Deft adherence to middle ground has helped make BC NDP premier’s time in office popular, historic and lasting.
BC NDP Premier John Horgan’s progressive centrism has been a key ingredient in his political success

When John Horgan departs the Premier’s Office for the last time a few months from now, B.C. will say goodbye to one of that office’s most successful occupants.

Few of his predecessors can point to as long a list of accomplishments as well as an enduring ability to remain popular with the general public, even as controversies inevitably pile up at the door.

Horgan has just entered his sixth year in office, an achievement that seemed very doubtful (to myself and to many other political observers) on the night of the 2017 provincial election, when the B.C. Liberals ended up winning the most seats but not enough to form a majority government.

After forging a non-aggression pact with Green Party leader Andrew Weaver, Horgan was able to secure his own de facto majority, and turned it into a robust one free of the need to co-operate with the Greens with a decisive and historic election victory in 2020.

While there has been the occasional misstep, Horgan has run a largely problem-free government almost since Day 1 of taking office.

Aided no doubt by an unprecedented global pandemic that saw citizens everywhere look at government through an appreciative lens, Horgan has been able to consistently display the attribute that pretty much all political leaders in a democracy strive for: the common touch.

He earned the nickname “Premier Dad” for his knack of simultaneously doling out helpful advice while at the same time chiding those guilty of misbehavior or not following the “rules” that came with living in a pandemic.

His personal popularity grew over time (although it slipped a bit in the last opinion poll), which is an almost unheard of accomplishment for a B.C. premier.

Aside from a deft personal touch, one of his key strengths was to steer his government largely down the political middle with a touch of progressive populism thrown in from time to time.

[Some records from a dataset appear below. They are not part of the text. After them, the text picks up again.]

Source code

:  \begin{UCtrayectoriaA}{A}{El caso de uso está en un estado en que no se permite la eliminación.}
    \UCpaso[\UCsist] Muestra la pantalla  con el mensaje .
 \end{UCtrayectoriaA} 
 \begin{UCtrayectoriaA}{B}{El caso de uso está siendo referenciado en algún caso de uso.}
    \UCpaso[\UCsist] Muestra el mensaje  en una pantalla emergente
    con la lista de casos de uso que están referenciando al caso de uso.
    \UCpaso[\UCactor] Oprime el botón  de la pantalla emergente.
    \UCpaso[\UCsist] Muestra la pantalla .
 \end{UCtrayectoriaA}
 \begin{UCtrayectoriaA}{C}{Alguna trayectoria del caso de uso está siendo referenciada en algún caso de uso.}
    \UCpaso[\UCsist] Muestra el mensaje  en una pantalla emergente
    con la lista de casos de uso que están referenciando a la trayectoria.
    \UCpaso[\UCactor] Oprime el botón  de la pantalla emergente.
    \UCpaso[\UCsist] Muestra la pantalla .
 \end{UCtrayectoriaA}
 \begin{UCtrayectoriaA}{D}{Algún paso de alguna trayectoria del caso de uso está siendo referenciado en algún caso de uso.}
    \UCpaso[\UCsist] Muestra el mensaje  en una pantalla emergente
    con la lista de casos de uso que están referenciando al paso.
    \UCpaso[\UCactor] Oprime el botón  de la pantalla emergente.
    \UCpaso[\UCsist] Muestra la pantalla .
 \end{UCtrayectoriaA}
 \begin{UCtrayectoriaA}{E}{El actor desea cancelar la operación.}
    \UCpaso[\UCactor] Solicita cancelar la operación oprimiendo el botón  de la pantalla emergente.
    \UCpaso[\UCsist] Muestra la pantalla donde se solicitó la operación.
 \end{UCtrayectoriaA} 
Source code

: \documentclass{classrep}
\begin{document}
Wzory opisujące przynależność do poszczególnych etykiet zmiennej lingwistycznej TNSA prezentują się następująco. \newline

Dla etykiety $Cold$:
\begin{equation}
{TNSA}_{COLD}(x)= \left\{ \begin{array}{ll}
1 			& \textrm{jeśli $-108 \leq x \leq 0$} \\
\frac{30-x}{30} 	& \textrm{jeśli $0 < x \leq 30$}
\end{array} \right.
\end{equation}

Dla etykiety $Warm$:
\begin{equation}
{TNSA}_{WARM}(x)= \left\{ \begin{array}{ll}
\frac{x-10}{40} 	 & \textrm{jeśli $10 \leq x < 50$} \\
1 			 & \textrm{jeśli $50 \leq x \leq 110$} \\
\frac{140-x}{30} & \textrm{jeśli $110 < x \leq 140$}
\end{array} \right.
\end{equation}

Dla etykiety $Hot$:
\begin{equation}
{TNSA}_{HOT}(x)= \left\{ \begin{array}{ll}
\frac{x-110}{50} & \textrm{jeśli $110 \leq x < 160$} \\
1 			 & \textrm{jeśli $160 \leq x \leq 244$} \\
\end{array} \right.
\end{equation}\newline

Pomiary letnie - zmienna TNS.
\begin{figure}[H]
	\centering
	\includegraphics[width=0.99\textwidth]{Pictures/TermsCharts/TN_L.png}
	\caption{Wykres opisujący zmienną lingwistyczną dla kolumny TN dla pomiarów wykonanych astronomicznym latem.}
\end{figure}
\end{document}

Getting rid of the tolls on two Fraser River bridges at the start of the first mandate was a deft and effective move. So was eliminating medical service plan premiums.

Overhauling ICBC almost overnight meant lower car insurance rates and even rebates to motorists to the tune of hundreds of dollars.

His decision to green-light both the continued construction of the Site C dam and the LNG Canada project put his government firmly on the side of industrial development and against the environmental activist wing of his party.

Horgan’s decision to not only embrace the United Nations Declaration on the Rights of Indigenous Peoples but to enshrine it into law may well be the most far-reaching decision by any government in B.C. history. The implications of that decision will last generations.

His election win in 2020 altered the political landscape, as the NDP won in communities they were long shut out of: Langley, Abbotsford, Chilliwack and Richmond. If the wins in those ridings prove to not be one-time events, it will be very difficult to displace the NDP in government.

Finally, he will be long remembered for not only leading the province through a gut-wrenching pandemic but for doing it in a style that delegated so much decision-making to those around him, rather than making it all about him.

Popular, historic and lasting: those are three terms to describe what will be John Horgan’s legacy from his time in office.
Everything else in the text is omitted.